# Math Help - the slope of the tangent to the curve (y^3)x+(y^2)x^6=6 at 2,1

1. ## the slope of the tangent to the curve (y^3)x+(y^2)x^6=6 at 2,1

Using implicit differentiation, I get a ridiculous slope when I plug in the 2 and 1, m=-193/134.
I get -y^3-6x^5y^2 all divided by 3y^2x+2yx^6.

Can someone point out where my mistake is? I did use the product rule for xy...so not sure where I messed up.

2. Originally Posted by bcahmel
Using implicit differentiation, I get a ridiculous slope when I plug in the 2 and 1, m=-193/134.
I get -y^3-6x^5y^2 all divided by 3y^2x+2yx^6.

Can someone point out where my mistake is? I did use the product rule for xy...so not sure where I messed up.
The first obvious problem is that the point (2,1) does not lie on the curve (y^3)x + (y^2)x^6 = 6.

3. oh. so I take the derivative of the function to get the slope.Then y-2=derivative(x-1) for the line.

4. Originally Posted by bcahmel
oh. so I take the derivative of the function to get the slope.Then y-2=derivative(x-1) for the line.
The question asked for the slope of the tangent to the curve (y^3)x+(y^2)x^6=6 at (2,1). But if the point (2,1) does not lie on the curve then the question does not make any sense.

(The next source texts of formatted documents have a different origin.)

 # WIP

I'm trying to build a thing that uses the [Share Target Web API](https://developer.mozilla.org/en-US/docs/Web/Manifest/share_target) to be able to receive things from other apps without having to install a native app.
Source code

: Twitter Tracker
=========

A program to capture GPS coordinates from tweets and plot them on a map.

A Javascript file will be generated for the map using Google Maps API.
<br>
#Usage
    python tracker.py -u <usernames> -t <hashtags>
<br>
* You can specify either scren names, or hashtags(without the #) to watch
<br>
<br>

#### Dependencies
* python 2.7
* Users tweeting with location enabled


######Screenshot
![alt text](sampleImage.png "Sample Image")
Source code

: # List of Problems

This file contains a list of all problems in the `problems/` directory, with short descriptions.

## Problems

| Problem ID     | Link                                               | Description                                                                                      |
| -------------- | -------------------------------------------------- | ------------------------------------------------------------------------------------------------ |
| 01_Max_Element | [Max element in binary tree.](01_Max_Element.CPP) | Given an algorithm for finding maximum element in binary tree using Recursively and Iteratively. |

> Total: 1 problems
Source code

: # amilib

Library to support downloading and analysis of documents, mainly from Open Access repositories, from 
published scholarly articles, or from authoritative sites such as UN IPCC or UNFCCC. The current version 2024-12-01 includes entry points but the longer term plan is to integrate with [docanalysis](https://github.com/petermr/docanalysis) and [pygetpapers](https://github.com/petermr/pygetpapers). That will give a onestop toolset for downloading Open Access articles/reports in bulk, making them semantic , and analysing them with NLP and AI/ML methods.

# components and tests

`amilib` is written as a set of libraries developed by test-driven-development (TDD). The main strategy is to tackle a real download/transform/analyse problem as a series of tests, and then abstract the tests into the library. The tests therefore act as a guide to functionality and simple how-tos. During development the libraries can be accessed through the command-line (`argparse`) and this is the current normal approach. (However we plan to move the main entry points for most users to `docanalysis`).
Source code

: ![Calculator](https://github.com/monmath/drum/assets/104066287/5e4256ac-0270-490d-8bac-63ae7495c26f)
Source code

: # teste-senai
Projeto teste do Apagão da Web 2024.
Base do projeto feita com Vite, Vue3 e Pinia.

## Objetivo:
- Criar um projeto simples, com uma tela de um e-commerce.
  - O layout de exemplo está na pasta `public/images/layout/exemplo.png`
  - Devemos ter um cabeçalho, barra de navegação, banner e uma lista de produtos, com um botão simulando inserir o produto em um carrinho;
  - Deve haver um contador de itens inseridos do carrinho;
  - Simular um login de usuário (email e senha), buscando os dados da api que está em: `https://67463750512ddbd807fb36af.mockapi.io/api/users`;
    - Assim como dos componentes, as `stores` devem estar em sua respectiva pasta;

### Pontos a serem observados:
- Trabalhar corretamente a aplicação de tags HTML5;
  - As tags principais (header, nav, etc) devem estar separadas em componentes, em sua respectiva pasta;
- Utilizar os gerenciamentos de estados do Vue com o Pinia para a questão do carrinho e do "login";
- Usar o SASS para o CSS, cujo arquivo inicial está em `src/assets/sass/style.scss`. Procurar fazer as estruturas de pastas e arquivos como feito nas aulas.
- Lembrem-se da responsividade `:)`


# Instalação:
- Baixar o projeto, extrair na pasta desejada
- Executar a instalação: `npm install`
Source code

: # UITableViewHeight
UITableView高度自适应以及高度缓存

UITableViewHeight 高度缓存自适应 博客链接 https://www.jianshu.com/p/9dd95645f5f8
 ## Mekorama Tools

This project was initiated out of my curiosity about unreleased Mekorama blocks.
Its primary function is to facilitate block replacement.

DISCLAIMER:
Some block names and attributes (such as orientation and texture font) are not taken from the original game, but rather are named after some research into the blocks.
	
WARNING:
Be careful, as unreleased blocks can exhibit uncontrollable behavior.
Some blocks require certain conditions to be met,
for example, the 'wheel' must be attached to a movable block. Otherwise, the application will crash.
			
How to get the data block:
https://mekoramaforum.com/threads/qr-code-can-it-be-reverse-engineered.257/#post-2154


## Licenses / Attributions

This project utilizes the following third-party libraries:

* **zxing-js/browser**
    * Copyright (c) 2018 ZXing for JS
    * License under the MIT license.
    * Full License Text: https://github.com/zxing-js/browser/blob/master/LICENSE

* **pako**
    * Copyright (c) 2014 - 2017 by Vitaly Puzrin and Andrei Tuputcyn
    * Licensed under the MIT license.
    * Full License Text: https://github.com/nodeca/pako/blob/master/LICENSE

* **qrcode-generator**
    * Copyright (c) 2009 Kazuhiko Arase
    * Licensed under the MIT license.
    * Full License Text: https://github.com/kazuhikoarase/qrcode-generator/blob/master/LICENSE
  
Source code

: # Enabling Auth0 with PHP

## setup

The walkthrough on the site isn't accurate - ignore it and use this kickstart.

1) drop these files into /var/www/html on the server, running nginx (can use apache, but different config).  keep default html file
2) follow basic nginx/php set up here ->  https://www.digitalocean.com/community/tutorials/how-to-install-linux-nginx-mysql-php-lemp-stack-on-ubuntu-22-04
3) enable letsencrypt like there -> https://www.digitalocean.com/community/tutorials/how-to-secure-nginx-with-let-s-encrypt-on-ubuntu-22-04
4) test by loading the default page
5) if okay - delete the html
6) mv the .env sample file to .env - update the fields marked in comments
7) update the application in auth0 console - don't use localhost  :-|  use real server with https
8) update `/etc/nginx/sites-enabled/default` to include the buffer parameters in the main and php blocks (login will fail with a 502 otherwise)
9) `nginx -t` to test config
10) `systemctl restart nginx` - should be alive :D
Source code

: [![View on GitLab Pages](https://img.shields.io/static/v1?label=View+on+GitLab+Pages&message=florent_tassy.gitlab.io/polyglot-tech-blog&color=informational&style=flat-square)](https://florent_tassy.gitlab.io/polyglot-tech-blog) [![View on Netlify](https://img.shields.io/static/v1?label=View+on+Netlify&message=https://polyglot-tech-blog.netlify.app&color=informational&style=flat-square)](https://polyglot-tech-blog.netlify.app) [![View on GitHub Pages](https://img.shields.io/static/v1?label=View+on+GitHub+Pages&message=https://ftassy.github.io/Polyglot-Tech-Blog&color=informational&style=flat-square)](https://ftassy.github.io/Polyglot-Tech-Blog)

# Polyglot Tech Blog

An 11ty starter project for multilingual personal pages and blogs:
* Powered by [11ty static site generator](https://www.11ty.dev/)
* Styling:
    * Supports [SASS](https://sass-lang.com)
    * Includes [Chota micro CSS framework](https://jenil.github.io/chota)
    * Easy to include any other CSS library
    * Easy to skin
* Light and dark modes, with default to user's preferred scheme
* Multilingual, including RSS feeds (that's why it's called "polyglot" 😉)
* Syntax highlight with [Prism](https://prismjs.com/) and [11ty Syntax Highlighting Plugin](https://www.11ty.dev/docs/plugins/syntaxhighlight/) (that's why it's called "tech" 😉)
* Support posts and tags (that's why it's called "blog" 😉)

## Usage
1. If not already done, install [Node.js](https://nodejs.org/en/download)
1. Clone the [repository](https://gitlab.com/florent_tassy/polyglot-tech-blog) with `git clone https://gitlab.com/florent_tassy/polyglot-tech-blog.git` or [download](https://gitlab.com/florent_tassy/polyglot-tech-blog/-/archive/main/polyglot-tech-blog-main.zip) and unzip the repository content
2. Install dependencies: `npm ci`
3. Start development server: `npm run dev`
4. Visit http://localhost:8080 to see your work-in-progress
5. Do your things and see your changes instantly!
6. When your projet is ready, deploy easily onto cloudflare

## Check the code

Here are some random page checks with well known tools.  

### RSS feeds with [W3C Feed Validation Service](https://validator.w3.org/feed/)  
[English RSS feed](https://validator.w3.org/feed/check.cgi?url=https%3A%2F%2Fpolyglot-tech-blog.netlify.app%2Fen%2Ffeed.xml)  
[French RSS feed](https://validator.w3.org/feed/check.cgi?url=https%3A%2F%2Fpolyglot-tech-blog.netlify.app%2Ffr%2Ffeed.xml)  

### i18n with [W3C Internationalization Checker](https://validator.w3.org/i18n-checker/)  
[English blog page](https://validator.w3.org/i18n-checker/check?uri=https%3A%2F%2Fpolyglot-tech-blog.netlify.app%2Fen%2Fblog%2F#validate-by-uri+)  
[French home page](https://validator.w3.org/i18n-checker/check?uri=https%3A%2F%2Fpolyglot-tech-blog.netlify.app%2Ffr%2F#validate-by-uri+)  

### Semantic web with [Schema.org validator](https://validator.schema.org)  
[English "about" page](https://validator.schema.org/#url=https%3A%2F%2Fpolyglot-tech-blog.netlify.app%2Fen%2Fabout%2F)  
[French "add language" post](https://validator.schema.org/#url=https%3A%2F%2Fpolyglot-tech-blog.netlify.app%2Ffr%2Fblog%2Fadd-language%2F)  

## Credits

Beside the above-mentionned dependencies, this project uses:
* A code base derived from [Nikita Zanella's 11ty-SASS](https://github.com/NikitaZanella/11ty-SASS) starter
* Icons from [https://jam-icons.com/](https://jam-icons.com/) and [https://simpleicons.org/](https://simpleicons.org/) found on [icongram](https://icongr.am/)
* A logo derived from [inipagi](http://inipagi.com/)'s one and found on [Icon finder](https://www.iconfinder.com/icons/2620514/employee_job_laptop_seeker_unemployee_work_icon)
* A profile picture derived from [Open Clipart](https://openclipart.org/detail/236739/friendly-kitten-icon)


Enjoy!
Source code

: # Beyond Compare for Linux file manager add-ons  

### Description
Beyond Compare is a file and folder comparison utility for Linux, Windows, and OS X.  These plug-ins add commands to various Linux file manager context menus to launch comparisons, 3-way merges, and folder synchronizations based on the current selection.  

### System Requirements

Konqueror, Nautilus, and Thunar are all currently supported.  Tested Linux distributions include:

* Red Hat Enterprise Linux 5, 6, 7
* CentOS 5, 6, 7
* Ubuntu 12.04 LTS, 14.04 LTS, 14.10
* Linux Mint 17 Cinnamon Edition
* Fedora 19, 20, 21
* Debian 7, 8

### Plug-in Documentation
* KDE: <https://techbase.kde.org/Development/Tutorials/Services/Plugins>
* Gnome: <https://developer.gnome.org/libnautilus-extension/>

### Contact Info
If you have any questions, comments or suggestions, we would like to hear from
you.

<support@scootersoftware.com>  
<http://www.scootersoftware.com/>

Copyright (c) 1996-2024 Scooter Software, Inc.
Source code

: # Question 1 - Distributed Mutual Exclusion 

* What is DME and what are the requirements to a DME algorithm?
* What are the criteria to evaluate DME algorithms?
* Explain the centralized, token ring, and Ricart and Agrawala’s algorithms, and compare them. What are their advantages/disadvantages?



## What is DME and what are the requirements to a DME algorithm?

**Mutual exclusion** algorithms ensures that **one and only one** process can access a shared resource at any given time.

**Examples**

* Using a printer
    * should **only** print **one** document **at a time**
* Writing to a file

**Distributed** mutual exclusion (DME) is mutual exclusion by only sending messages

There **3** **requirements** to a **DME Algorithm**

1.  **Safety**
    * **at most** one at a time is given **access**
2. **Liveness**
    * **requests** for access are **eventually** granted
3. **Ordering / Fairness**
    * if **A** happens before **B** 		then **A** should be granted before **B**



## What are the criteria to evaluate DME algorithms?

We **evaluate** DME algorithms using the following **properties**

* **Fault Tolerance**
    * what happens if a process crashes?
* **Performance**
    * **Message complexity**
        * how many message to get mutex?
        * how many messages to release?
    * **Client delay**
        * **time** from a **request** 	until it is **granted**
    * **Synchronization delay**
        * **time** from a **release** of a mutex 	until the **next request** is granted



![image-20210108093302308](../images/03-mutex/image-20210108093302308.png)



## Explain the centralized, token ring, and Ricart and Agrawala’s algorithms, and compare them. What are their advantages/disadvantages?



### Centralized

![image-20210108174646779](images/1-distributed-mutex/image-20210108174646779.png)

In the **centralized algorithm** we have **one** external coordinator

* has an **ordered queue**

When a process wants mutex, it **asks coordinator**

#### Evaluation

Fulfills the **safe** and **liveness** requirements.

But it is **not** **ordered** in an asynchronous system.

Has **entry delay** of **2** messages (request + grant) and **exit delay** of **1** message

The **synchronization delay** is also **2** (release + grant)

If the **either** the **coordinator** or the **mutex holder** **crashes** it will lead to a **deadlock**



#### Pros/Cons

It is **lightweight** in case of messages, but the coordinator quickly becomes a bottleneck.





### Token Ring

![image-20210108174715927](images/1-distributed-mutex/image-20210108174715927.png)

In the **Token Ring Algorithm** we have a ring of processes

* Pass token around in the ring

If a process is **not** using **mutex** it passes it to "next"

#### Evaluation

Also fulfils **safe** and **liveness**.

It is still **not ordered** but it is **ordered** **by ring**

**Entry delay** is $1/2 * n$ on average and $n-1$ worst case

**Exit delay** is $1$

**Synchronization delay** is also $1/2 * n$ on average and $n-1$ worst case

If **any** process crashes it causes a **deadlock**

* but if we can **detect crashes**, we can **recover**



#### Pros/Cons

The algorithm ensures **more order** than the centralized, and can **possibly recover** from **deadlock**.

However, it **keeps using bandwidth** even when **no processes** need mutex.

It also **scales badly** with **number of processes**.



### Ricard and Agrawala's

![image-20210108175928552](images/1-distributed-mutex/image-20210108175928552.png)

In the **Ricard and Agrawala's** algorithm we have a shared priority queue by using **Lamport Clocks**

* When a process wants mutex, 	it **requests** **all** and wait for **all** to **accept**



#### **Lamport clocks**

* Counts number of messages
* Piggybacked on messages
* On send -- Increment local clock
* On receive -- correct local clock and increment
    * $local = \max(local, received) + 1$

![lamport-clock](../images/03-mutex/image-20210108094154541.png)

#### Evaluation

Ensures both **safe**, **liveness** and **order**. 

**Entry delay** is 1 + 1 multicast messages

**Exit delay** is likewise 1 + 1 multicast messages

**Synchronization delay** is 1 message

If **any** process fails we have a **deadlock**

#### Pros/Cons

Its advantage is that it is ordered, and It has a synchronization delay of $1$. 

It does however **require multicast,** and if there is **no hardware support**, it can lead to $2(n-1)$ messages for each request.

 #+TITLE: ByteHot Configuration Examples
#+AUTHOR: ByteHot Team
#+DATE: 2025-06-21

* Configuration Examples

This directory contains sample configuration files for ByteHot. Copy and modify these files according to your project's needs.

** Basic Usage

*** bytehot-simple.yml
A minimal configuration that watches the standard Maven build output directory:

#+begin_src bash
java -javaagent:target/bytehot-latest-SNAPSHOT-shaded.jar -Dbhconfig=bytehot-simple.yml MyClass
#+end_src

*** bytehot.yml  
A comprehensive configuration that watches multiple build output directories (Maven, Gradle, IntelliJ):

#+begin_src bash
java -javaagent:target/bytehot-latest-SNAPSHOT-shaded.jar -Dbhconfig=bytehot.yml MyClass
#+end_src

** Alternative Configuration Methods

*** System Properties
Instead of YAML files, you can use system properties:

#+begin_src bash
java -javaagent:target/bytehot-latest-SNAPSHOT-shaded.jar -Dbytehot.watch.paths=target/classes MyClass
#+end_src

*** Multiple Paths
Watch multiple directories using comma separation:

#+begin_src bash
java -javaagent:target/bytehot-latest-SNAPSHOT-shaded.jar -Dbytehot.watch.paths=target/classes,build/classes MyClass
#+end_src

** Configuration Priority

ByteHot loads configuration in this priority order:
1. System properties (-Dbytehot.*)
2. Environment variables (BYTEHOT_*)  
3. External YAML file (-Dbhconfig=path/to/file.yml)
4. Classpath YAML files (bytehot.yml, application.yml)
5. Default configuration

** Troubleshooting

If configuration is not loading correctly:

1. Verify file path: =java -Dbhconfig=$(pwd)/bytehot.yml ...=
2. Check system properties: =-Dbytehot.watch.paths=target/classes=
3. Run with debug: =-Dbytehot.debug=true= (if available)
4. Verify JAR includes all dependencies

I suspect that there is a mistake in the question, and that it ought to ask for the slope of the tangent to the curve (y^3)x+(y^2)x^2=6 at (2,1). If x^6 is replaced by x^2 in that way, then the point does lie on the curve. You can now use implicit differentiation as in the original post, and this time it should lead to a more reasonable answer.